### THE PROBLEM
Apart from the images, the records below need to be copied exactly.

### DATASET ENTRIES
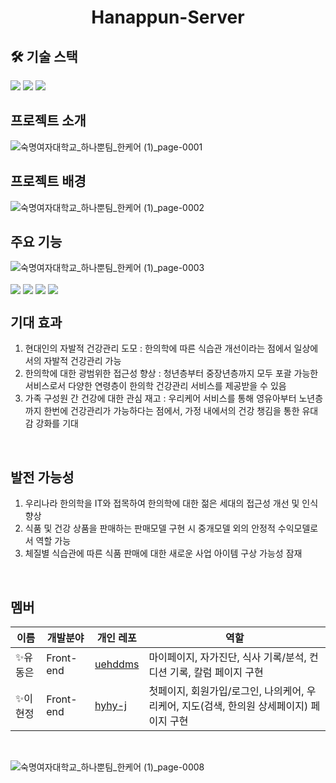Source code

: <div align=center>
  <h1>Hanappun-Server</h1>
</div>

## 🛠 기술 스택
<div>
  <img src="https://shields.io/badge/React-black?logo=React&style=flat-square" /> 
  <img src="https://img.shields.io/badge/-django-092E20?style=flat-square&logo=Django" />
  <img src="https://img.shields.io/badge/aws-FF9900?style=flat-square&logo=aws&logoColor=white">   
</div>


## 프로젝트 소개
![숙명여자대학교_하나뿐팀_한케어 (1)_page-0001](https://github.com/user-attachments/assets/3985128b-e251-44f7-b221-59c8ec4bc3ee)

## 프로젝트 배경
![숙명여자대학교_하나뿐팀_한케어 (1)_page-0002](https://github.com/user-attachments/assets/81faaad1-95e0-4d8e-9bc7-e385795e172c)

## 주요 기능
![숙명여자대학교_하나뿐팀_한케어 (1)_page-0003](https://github.com/user-attachments/assets/645a522a-882e-432c-8cac-ea9e7ee9f492)

<div>    
    <img align="center" src="https://github.com/user-attachments/assets/6ed79790-8c78-43db-a507-5edbca620e61" /> 
    <img align="center"  src="https://github.com/user-attachments/assets/4a6c391c-3615-4b99-989a-a6e8622d1a5f" /> 
    <img align="center"  src="https://github.com/user-attachments/assets/961a12a1-7731-4f8b-8fe3-c8a62b4dde6f" /> 
    <img align="center" src="https://github.com/user-attachments/assets/659e9ad7-cec3-4e15-8a83-b95d7ceb2efd" /> 
</div>

## 기대 효과
1. 현대인의 자발적 건강관리 도모 : 한의학에 따른 식습관 개선이라는 점에서 일상에서의 자발적 건강관리 가능
2. 한의학에 대한 광범위한 접근성 향상 : 청년층부터 중장년층까지 모두 포괄 가능한 서비스로서 다양한 연령층이 한의학 건강관리 서비스를 제공받을 수 있음
3. 가족 구성원 간 건강에 대한 관심 재고 : 우리케어 서비스를 통해 영유아부터 노년층까지 한번에 건강관리가 가능하다는 점에서, 가정 내에서의 건강 챙김을 통한 유대감 강화를 기대

<br/>

## 발전 가능성
1. 우리나라 한의학을 IT와 접목하여 한의학에 대한 젊은 세대의 접근성 개선 및 인식 향상
2. 식품 및 건강 상품을 판매하는 판매모델 구현 시 중개모델 외의 안정적 수익모델로서 역할 가능
3. 체질별 식습관에 따른 식품 판매에 대한 새로운 사업 아이템 구상 가능성 잠재

<br/>

## 멤버
| 이름     | 개발분야  | 개인 레포                                         | 역할                    |
| -------- | --------- | ------------------------------------------------- | ------------------------- |
| ✨유동은 | Front-end  | [uehddms](https://github.com/uehddms)  | 마이페이지, 자가진단, 식사 기록/분석, 컨디션 기록, 칼럼 페이지 구현 |
| ✨이현정 | Front-end | [hyhy-j](https://github.com/hyhy-j)  | 첫페이지, 회원가입/로그인, 나의케어, 우리케어, 지도(검색, 한의원 상세페이지) 페이지 구현 |

<br/>

![숙명여자대학교_하나뿐팀_한케어 (1)_page-0008](https://github.com/user-attachments/assets/fa5e9aa8-1651-4bee-8823-630d861a0a41)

### EXERCISE RESULT
Source code

: <div align=center>
  <h1>Hanappun-Server</h1>
</div>

## 🛠 기술 스택
<div>
  <img src="https://shields.io/badge/React-black?logo=React&style=flat-square" /> 
  <img src="https://img.shields.io/badge/-django-092E20?style=flat-square&logo=Django" />
  <img src="https://img.shields.io/badge/aws-FF9900?style=flat-square&logo=aws&logoColor=white">   
</div>


## 프로젝트 소개
![숙명여자대학교_하나뿐팀_한케어 (1)_page-0001](https://github.com/user-attachments/assets/3985128b-e251-44f7-b221-59c8ec4bc3ee)

## 프로젝트 배경
![숙명여자대학교_하나뿐팀_한케어 (1)_page-0002](https://github.com/user-attachments/assets/81faaad1-95e0-4d8e-9bc7-e385795e172c)

## 주요 기능
![숙명여자대학교_하나뿐팀_한케어 (1)_page-0003](https://github.com/user-attachments/assets/645a522a-882e-432c-8cac-ea9e7ee9f492)

<div>    
    <img align="center" src="https://github.com/user-attachments/assets/6ed79790-8c78-43db-a507-5edbca620e61" /> 
    <img align="center"  src="https://github.com/user-attachments/assets/4a6c391c-3615-4b99-989a-a6e8622d1a5f" /> 
    <img align="center"  src="https://github.com/user-attachments/assets/961a12a1-7731-4f8b-8fe3-c8a62b4dde6f" /> 
    <img align="center" src="https://github.com/user-attachments/assets/659e9ad7-cec3-4e15-8a83-b95d7ceb2efd" /> 
</div>

## 기대 효과
1. 현대인의 자발적 건강관리 도모 : 한의학에 따른 식습관 개선이라는 점에서 일상에서의 자발적 건강관리 가능
2. 한의학에 대한 광범위한 접근성 향상 : 청년층부터 중장년층까지 모두 포괄 가능한 서비스로서 다양한 연령층이 한의학 건강관리 서비스를 제공받을 수 있음
3. 가족 구성원 간 건강에 대한 관심 재고 : 우리케어 서비스를 통해 영유아부터 노년층까지 한번에 건강관리가 가능하다는 점에서, 가정 내에서의 건강 챙김을 통한 유대감 강화를 기대

<br/>

## 발전 가능성
1. 우리나라 한의학을 IT와 접목하여 한의학에 대한 젊은 세대의 접근성 개선 및 인식 향상
2. 식품 및 건강 상품을 판매하는 판매모델 구현 시 중개모델 외의 안정적 수익모델로서 역할 가능
3. 체질별 식습관에 따른 식품 판매에 대한 새로운 사업 아이템 구상 가능성 잠재

<br/>

## 멤버
| 이름     | 개발분야  | 개인 레포                                         | 역할                    |
| -------- | --------- | ------------------------------------------------- | ------------------------- |
| ✨유동은 | Front-end  | [uehddms](https://github.com/uehddms)  | 마이페이지, 자가진단, 식사 기록/분석, 컨디션 기록, 칼럼 페이지 구현 |
| ✨이현정 | Front-end | [hyhy-j](https://github.com/hyhy-j)  | 첫페이지, 회원가입/로그인, 나의케어, 우리케어, 지도(검색, 한의원 상세페이지) 페이지 구현 |

<br/>

![숙명여자대학교_하나뿐팀_한케어 (1)_page-0008](https://github.com/user-attachments/assets/fa5e9aa8-1651-4bee-8823-630d861a0a41)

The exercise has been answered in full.